Learn how you can add new datasets to our index.
Attribution 4.0 (CC BY 4.0)https://creativecommons.org/licenses/by/4.0/
License information was derived automatically
Many comparisons of statistical regression and machine learning algorithms to build clinical predictive models use inadequate methods to build regression models and do not have proper independent test sets on which to externally validate the models. Proper comparisons for models of ordinal categorical outcomes do not exist. We set out to compare model discrimination for four regression and machine learning methods in a case study predicting the ordinal outcome of severe, some, or no dehydration among patients with acute diarrhea presenting to a large medical center in Bangladesh using data from the NIRUDAK study derivation and validation cohorts.
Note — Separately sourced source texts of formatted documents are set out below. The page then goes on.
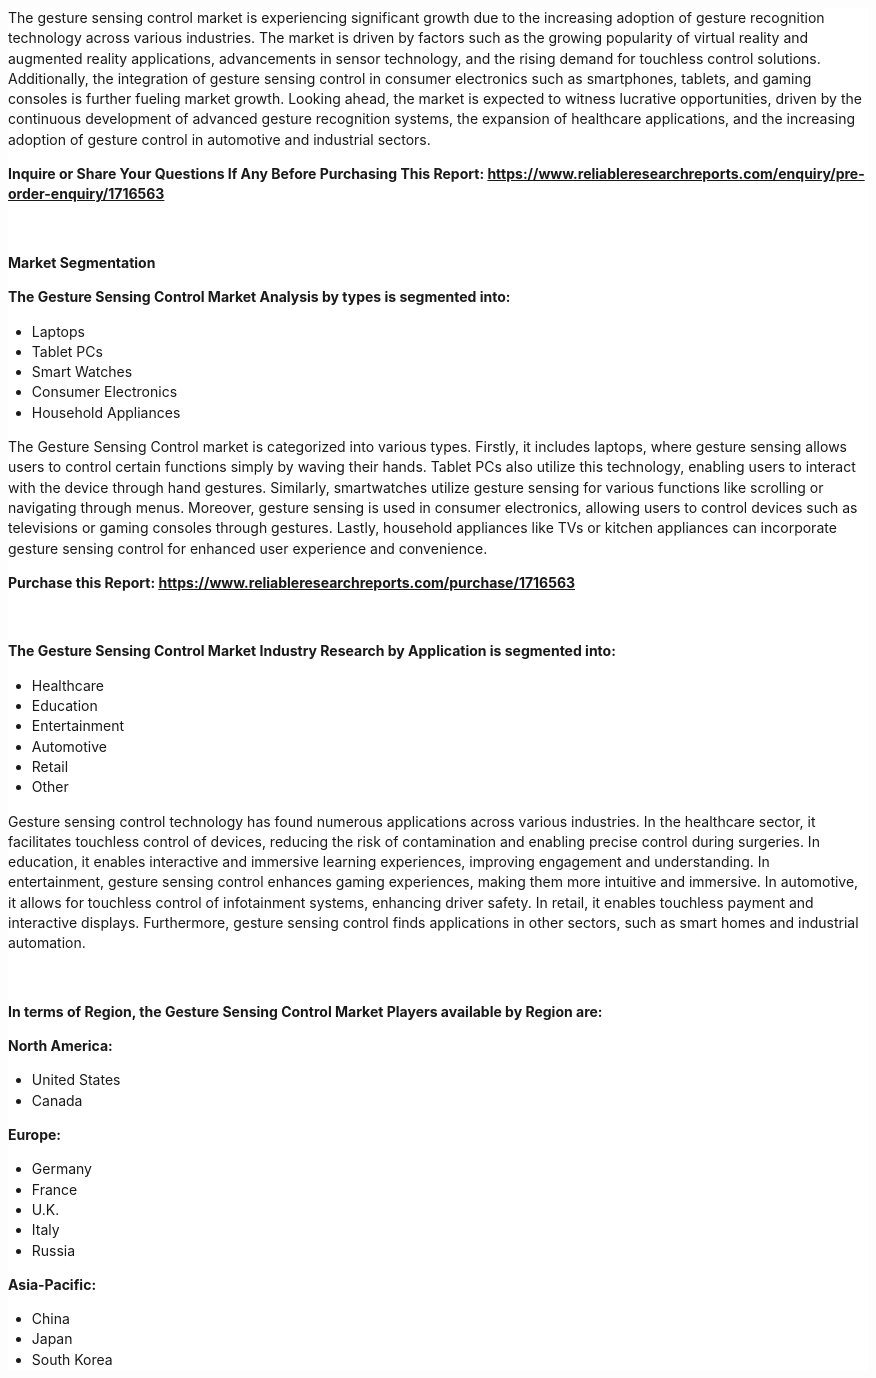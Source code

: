 <p><p>The gesture sensing control market is experiencing significant growth due to the increasing adoption of gesture recognition technology across various industries. The market is driven by factors such as the growing popularity of virtual reality and augmented reality applications, advancements in sensor technology, and the rising demand for touchless control solutions. Additionally, the integration of gesture sensing control in consumer electronics such as smartphones, tablets, and gaming consoles is further fueling market growth. Looking ahead, the market is expected to witness lucrative opportunities, driven by the continuous development of advanced gesture recognition systems, the expansion of healthcare applications, and the increasing adoption of gesture control in automotive and industrial sectors.</p></p>
<p><strong>Inquire or Share Your Questions If Any Before Purchasing This Report: <a href="https://www.reliableresearchreports.com/enquiry/pre-order-enquiry/1716563">https://www.reliableresearchreports.com/enquiry/pre-order-enquiry/1716563</a></strong></p>
<p>&nbsp;</p>
<p><strong>Market Segmentation</strong></p>
<p><strong>The Gesture Sensing Control Market Analysis by types is segmented into:</strong></p>
<p><ul><li>Laptops</li><li>Tablet PCs</li><li>Smart Watches</li><li>Consumer Electronics</li><li>Household Appliances</li></ul></p>
<p><p>The Gesture Sensing Control market is categorized into various types. Firstly, it includes laptops, where gesture sensing allows users to control certain functions simply by waving their hands. Tablet PCs also utilize this technology, enabling users to interact with the device through hand gestures. Similarly, smartwatches utilize gesture sensing for various functions like scrolling or navigating through menus. Moreover, gesture sensing is used in consumer electronics, allowing users to control devices such as televisions or gaming consoles through gestures. Lastly, household appliances like TVs or kitchen appliances can incorporate gesture sensing control for enhanced user experience and convenience.</p></p>
<p><strong>Purchase this Report:&nbsp;<a href="https://www.reliableresearchreports.com/purchase/1716563">https://www.reliableresearchreports.com/purchase/1716563</a></strong></p>
<p>&nbsp;</p>
<p><strong>The Gesture Sensing Control Market Industry Research by Application is segmented into:</strong></p>
<p><ul><li>Healthcare</li><li>Education</li><li>Entertainment</li><li>Automotive</li><li>Retail</li><li>Other</li></ul></p>
<p><p>Gesture sensing control technology has found numerous applications across various industries. In the healthcare sector, it facilitates touchless control of devices, reducing the risk of contamination and enabling precise control during surgeries. In education, it enables interactive and immersive learning experiences, improving engagement and understanding. In entertainment, gesture sensing control enhances gaming experiences, making them more intuitive and immersive. In automotive, it allows for touchless control of infotainment systems, enhancing driver safety. In retail, it enables touchless payment and interactive displays. Furthermore, gesture sensing control finds applications in other sectors, such as smart homes and industrial automation.</p></p>
<p>&nbsp;</p>
<p><strong>In terms of Region, the Gesture Sensing Control Market Players available by Region are:</strong></p>
<p>
    <p> <strong> North America: </strong>
        <ul>
            <li>United States</li>
            <li>Canada</li>
        </ul>
        </p> 
    <p> <strong> Europe: </strong>
        <ul>
            <li>Germany</li>
            <li>France</li>
            <li>U.K.</li>
            <li>Italy</li>
            <li>Russia</li>
        </ul>
        </p> 
    <p> <strong> Asia-Pacific: </strong>
        <ul>
            <li>China</li>
            <li>Japan</li>
            <li>South Korea</li>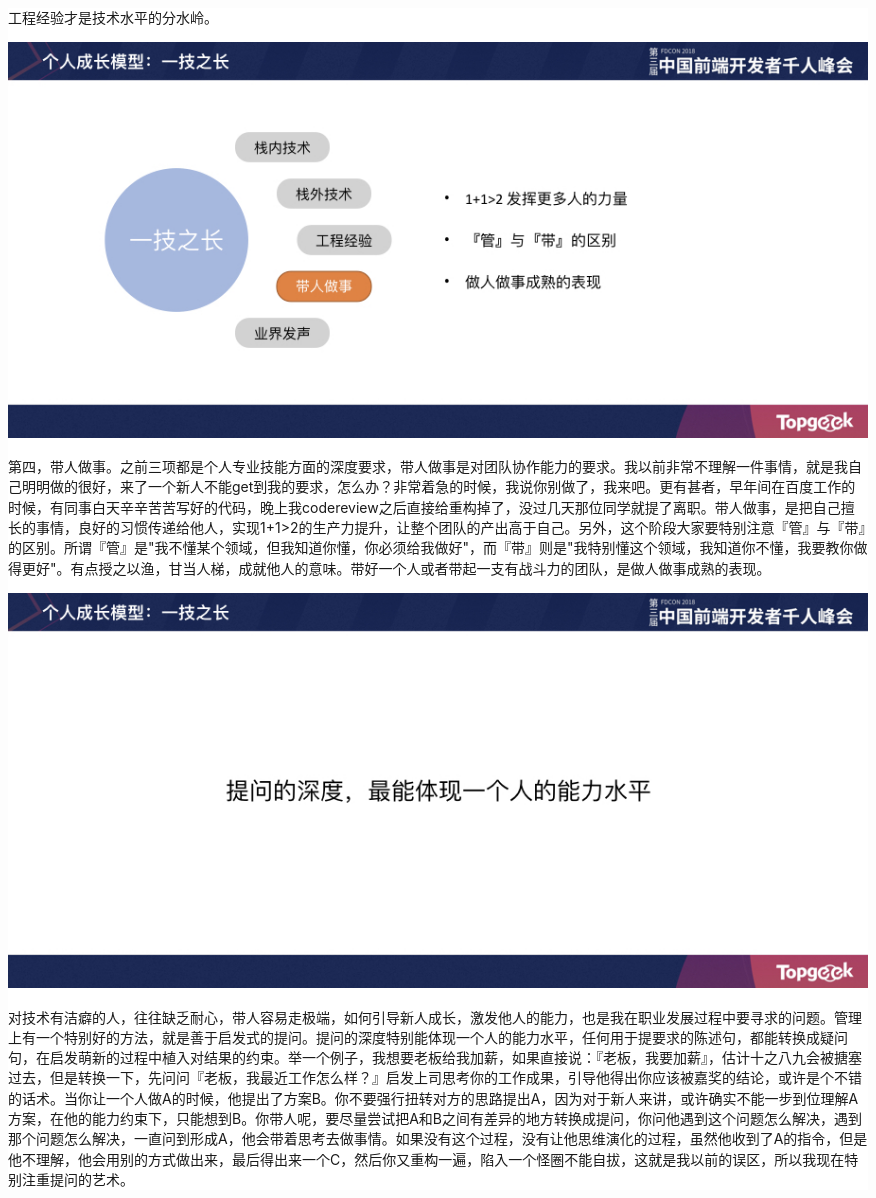工程经验才是技术水平的分水岭。

![](./assets/fdcon2018.016.jpeg)

第四，带人做事。之前三项都是个人专业技能方面的深度要求，带人做事是对团队协作能力的要求。我以前非常不理解一件事情，就是我自己明明做的很好，来了一个新人不能get到我的要求，怎么办？非常着急的时候，我说你别做了，我来吧。更有甚者，早年间在百度工作的时候，有同事白天辛辛苦苦写好的代码，晚上我codereview之后直接给重构掉了，没过几天那位同学就提了离职。带人做事，是把自己擅长的事情，良好的习惯传递给他人，实现1+1>2的生产力提升，让整个团队的产出高于自己。另外，这个阶段大家要特别注意『管』与『带』的区别。所谓『管』是"我不懂某个领域，但我知道你懂，你必须给我做好"，而『带』则是"我特别懂这个领域，我知道你不懂，我要教你做得更好"。有点授之以渔，甘当人梯，成就他人的意味。带好一个人或者带起一支有战斗力的团队，是做人做事成熟的表现。

![](./assets/fdcon2018.017.jpeg)

对技术有洁癖的人，往往缺乏耐心，带人容易走极端，如何引导新人成长，激发他人的能力，也是我在职业发展过程中要寻求的问题。管理上有一个特别好的方法，就是善于启发式的提问。提问的深度特别能体现一个人的能力水平，任何用于提要求的陈述句，都能转换成疑问句，在启发萌新的过程中植入对结果的约束。举一个例子，我想要老板给我加薪，如果直接说：『老板，我要加薪』，估计十之八九会被搪塞过去，但是转换一下，先问问『老板，我最近工作怎么样？』启发上司思考你的工作成果，引导他得出你应该被嘉奖的结论，或许是个不错的话术。当你让一个人做A的时候，他提出了方案B。你不要强行扭转对方的思路提出A，因为对于新人来讲，或许确实不能一步到位理解A方案，在他的能力约束下，只能想到B。你带人呢，要尽量尝试把A和B之间有差异的地方转换成提问，你问他遇到这个问题怎么解决，遇到那个问题怎么解决，一直问到形成A，他会带着思考去做事情。如果没有这个过程，没有让他思维演化的过程，虽然他收到了A的指令，但是他不理解，他会用别的方式做出来，最后得出来一个C，然后你又重构一遍，陷入一个怪圈不能自拔，这就是我以前的误区，所以我现在特别注重提问的艺术。
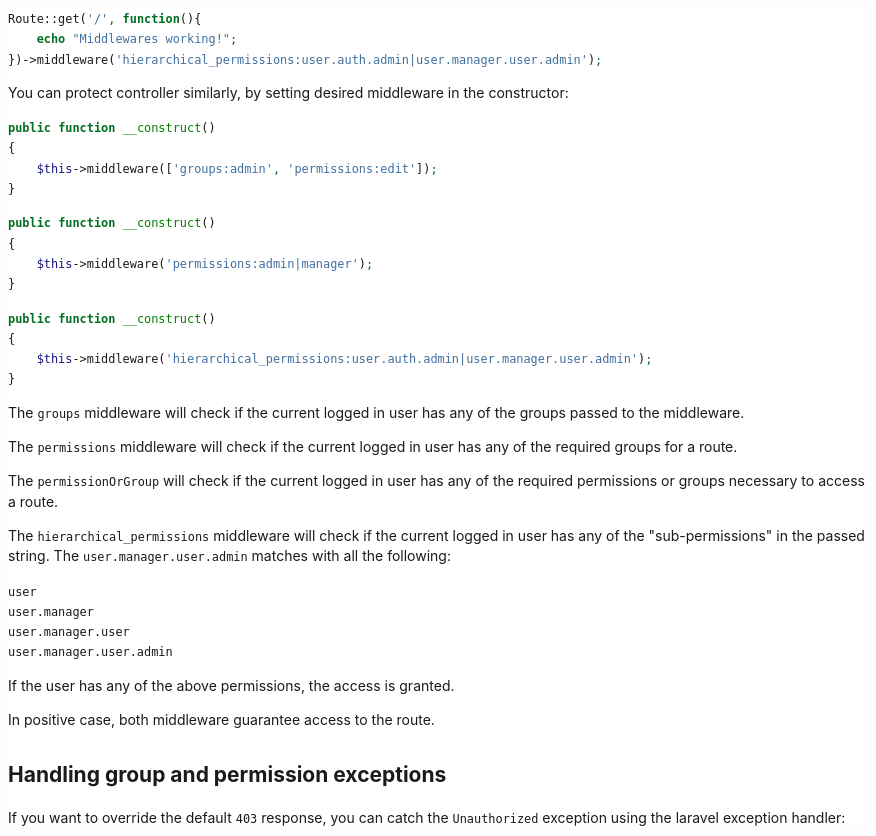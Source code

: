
```php
Route::get('/', function(){
    echo "Middlewares working!";
})->middleware('hierarchical_permissions:user.auth.admin|user.manager.user.admin');
```

You can protect controller similarly, by setting desired middleware in the constructor:

```php
public function __construct()
{
    $this->middleware(['groups:admin', 'permissions:edit']);
}
```

```php
public function __construct()
{
    $this->middleware('permissions:admin|manager');
}
```

```php
public function __construct()
{
    $this->middleware('hierarchical_permissions:user.auth.admin|user.manager.user.admin');
}
```

The `groups` middleware will check if the current logged in user has any of the groups passed to the middleware.

The `permissions` middleware will check if the current logged in user has any of the required groups
for a route.

The `permissionOrGroup` will check if the current logged in user has any of the required permissions or
groups necessary to access a route.

The `hierarchical_permissions` middleware will check if the current logged in user has any of the "sub-permissions" 
in the passed string. The `user.manager.user.admin` matches with all the following:

```text
user
user.manager
user.manager.user
user.manager.user.admin
```

If the user has any of the above permissions, the access is granted.

In positive case, both middleware guarantee access to the route.

## Handling group and permission exceptions

If you want to override the default `403` response, you can catch the `Unauthorized` exception using the 
laravel exception handler:
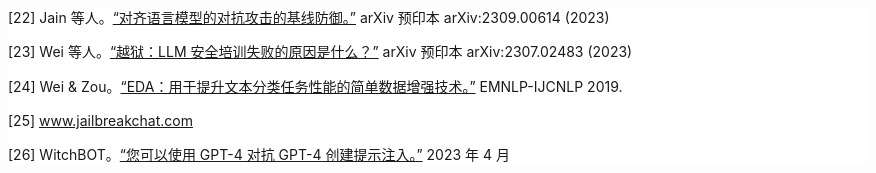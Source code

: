 [22] Jain 等人。[“对齐语言模型的对抗攻击的基线防御。”](https://arxiv.org/abs/2309.00614v2) arXiv 预印本 arXiv:2309.00614 (2023)

[23] Wei 等人。[“越狱：LLM 安全培训失败的原因是什么？”](https://arxiv.org/abs/2307.02483) arXiv 预印本 arXiv:2307.02483 (2023)

[24] Wei & Zou。[“EDA：用于提升文本分类任务性能的简单数据增强技术。”](https://arxiv.org/abs/1901.11196) EMNLP-IJCNLP 2019.

[25] www.jailbreakchat.com

[26] WitchBOT。[“您可以使用 GPT-4 对抗 GPT-4 创建提示注入。”](https://www.lesswrong.com/posts/bNCDexejSZpkuu3yz/you-can-use-gpt-4-to-create-prompt-injections-against-gpt-4) 2023 年 4 月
Proportional Odds Logistic Regression (POLR), penalized ordinal regression (RIDGE), classification trees (CART), and random forest (RF) models were built to predict dehydration severity and compared using three ordinal discrimination indices: ordinal c-index (ORC), generalized c-index (GC), and average dichotomous c-index (ADC). Performance was evaluated on models developed on the training data, on the same models applied to an external test set and through internal validation with three bootstrap algorithms to correct for overoptimism. RF had superior discrimination on the original training data set, but its performance was more similar to the other three methods after internal validation using the bootstrap. Performance for all models was lower on the prospective test dataset, with particularly large reduction for RF and RIDGE. POLR had the best performance in the test dataset and was also most efficient, with the smallest final model size. Clinical prediction models for ordinal outcomes, just like those for binary and continuous outcomes, need to be prospectively validated on external test sets if possible because internal validation may give a too optimistic picture of model performance. Regression methods can perform as well as more automated machine learning methods if constructed with attention to potential nonlinear associations. Because regression models are often more interpretable clinically, their use should be encouraged.